Each line (prepended with a timestamp), is a separate log event. The implication of this is that if you’re querying for a particular phrase that appears in a stack trace, you will only get the exact line of the stack trace with the phrase you queried for.

This will be fixed generally for our Python applications, but still keep this in mind if you find logs that appear to be incomplete. It may be that the event parsing configuration needs tweaking to account for certain edge cases. Please open an issue if you notice this.

Logs Insights queries are not free#

Logs Insights queries parse logs on-the-fly (more or less) and cost money each time they are executed. You can minimise costs in the following ways:

  • Scope queries to as specific a period of time as possible. If you are investigating an incident with a known beginning and end, narrow the query to that time period via the date range selector at the top. If there are multiple periods with lulls in between, consider performing multiple queries and aggregating them manually outside Logs Insights.

  • Develop queries against the minimum required number. While you’re still building a query to find specific data, narrow the time range or use limit to reduce the number of log lines processed during each iteration. Avoid searching the full relevant data set until you’re confident that the query works and extracts the data you expect.

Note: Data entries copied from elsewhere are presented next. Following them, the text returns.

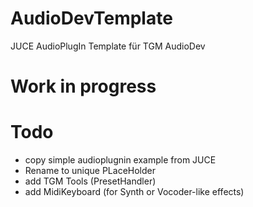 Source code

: # AudioDevTemplate
JUCE AudioPlugIn Template für TGM AudioDev 

# Work in progress

# Todo
* copy simple audioplugnin example from JUCE 
* Rename to unique PLaceHolder
* add TGM Tools (PresetHandler)
* add MidiKeyboard (for Synth or Vocoder-like effects)








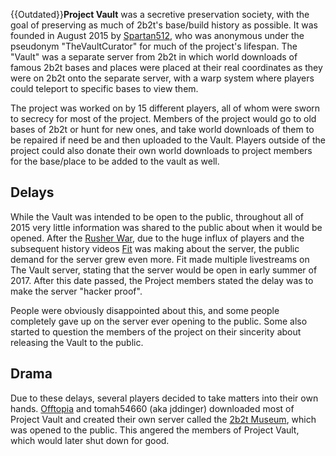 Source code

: {{Outdated}}**Project Vault** was a secretive preservation society, with the goal of preserving as much of 2b2t's base/build history as possible. It was founded in August 2015 by [Spartan512](https://2b2t.miraheze.org/wiki/Spartan512), who was anonymous under the pseudonym "TheVaultCurator" for much of the project's lifespan. The "Vault" was a separate server from 2b2t in which world downloads of famous 2b2t bases and places were placed at their real coordinates as they were on 2b2t onto the separate server, with a warp system where players could teleport to specific bases to view them.

The project was worked on by 15 different players, all of whom were sworn to secrecy for most of the project. Members of the project would go to old bases of 2b2t or hunt for new ones, and take world downloads of them to be repaired if need be and then uploaded to the Vault. Players outside of the project could also donate their own world downloads to project members for the base/place to be added to the vault as well.

## Delays
While the Vault was intended to be open to the public, throughout all of 2015 very little information was shared to the public about when it would be opened. After the [Rusher War](https://2b2t.miraheze.org/wiki/Rusher_War), due to the huge influx of players and the subsequent history videos [Fit](https://2b2t.miraheze.org/wiki/Fit) was making about the server, the public demand for the server grew even more. Fit made multiple livestreams on The Vault server, stating that the server would be open in early summer of 2017. After this date passed, the Project members stated the delay was to make the server "hacker proof".

People were obviously disappointed about this, and some people completely gave up on the server ever opening to the public. Some also started to question the members of the project on their sincerity about releasing the Vault to the public.

## Drama
Due to these delays, several players decided to take matters into their own hands. [Offtopia](https://2b2t.miraheze.org/wiki/Offtopia) and tomah54660 (aka jddinger) downloaded most of Project Vault and created their own server called the [2b2t Museum](https://2b2t.miraheze.org/wiki/The_Museum), which was opened to the public. This angered the members of Project Vault, which would later shut down for good. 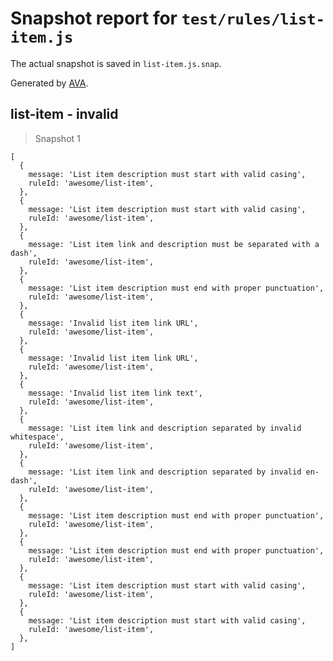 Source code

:# Snapshot report for `test/rules/list-item.js`

The actual snapshot is saved in `list-item.js.snap`.

Generated by [AVA](https://ava.li).

## list-item - invalid

> Snapshot 1

    [
      {
        message: 'List item description must start with valid casing',
        ruleId: 'awesome/list-item',
      },
      {
        message: 'List item description must start with valid casing',
        ruleId: 'awesome/list-item',
      },
      {
        message: 'List item link and description must be separated with a dash',
        ruleId: 'awesome/list-item',
      },
      {
        message: 'List item description must end with proper punctuation',
        ruleId: 'awesome/list-item',
      },
      {
        message: 'Invalid list item link URL',
        ruleId: 'awesome/list-item',
      },
      {
        message: 'Invalid list item link URL',
        ruleId: 'awesome/list-item',
      },
      {
        message: 'Invalid list item link text',
        ruleId: 'awesome/list-item',
      },
      {
        message: 'List item link and description separated by invalid whitespace',
        ruleId: 'awesome/list-item',
      },
      {
        message: 'List item link and description separated by invalid en-dash',
        ruleId: 'awesome/list-item',
      },
      {
        message: 'List item description must end with proper punctuation',
        ruleId: 'awesome/list-item',
      },
      {
        message: 'List item description must end with proper punctuation',
        ruleId: 'awesome/list-item',
      },
      {
        message: 'List item description must start with valid casing',
        ruleId: 'awesome/list-item',
      },
      {
        message: 'List item description must start with valid casing',
        ruleId: 'awesome/list-item',
      },
    ]
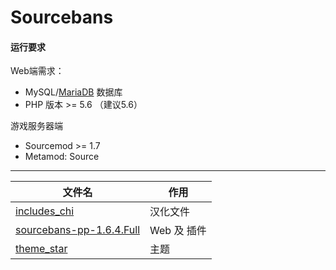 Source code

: # Sourcebans

#### 运行要求

Web端需求：

- MySQL/[MariaDB](https://sbpp.dev/docs/mariadb) 数据库
- PHP 版本 >= 5.6 （建议5.6）

游戏服务器端

- Sourcemod >= 1.7
- Metamod: Source

------


| 文件名                                                       | 作用        |
| ------------------------------------------------------------ | ----------- |
| [includes_chi](https://github.com/Ksbjt/Sourcebans/tree/main/includes_chi/includes) | 汉化文件    |
| [sourcebans-pp-1.6.4.Full](https://github.com/Ksbjt/Sourcebans/tree/main/sourcebans-pp-1.6.4.Full) | Web 及 插件 |
| [theme_star](https://github.com/Ksbjt/Sourcebans/tree/main/theme_star/star) | 主题        |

  • When trying to find examples of specific logs, use limit with a very low number. If you just need one example, use limit 1. If you need multiple, try to keep the number low. This is especially useful when developing parse statements.

Logs are not retained forever#

Each log group has a retention policy and none of them are forever. You can see the retention period for each log group on the log groups listing page under the “retention” heading of the table.